(Data extracted from a collection)
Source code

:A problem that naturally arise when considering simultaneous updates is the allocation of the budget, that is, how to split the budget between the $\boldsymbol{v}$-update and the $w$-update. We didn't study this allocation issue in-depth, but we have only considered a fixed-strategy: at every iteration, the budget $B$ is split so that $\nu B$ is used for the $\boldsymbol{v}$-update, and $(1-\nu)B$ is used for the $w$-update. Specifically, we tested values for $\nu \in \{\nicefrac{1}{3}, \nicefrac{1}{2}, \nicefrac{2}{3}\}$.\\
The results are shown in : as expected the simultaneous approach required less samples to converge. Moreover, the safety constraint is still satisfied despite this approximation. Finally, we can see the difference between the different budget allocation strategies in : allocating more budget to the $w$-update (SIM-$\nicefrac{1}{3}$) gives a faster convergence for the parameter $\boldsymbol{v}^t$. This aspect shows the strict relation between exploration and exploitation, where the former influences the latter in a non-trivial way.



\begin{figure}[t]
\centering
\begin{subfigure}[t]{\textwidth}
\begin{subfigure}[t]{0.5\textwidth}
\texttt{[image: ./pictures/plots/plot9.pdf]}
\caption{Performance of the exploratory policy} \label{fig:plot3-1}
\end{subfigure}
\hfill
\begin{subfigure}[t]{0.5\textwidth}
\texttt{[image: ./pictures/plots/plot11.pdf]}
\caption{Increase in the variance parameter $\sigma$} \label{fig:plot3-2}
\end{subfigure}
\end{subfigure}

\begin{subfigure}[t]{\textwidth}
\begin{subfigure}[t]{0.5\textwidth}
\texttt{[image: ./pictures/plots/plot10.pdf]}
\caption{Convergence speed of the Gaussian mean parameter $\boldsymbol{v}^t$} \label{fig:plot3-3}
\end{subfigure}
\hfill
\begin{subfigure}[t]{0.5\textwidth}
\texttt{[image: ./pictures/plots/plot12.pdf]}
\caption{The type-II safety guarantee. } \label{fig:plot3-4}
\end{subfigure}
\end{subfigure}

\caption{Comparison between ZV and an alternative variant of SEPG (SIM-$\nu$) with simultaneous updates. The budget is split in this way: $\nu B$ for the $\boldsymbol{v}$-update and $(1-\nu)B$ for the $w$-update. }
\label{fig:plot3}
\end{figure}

Exercise prompt → The word "parameter" appears on some lines of the data above; count those lines and return only the number.

Answer box → 3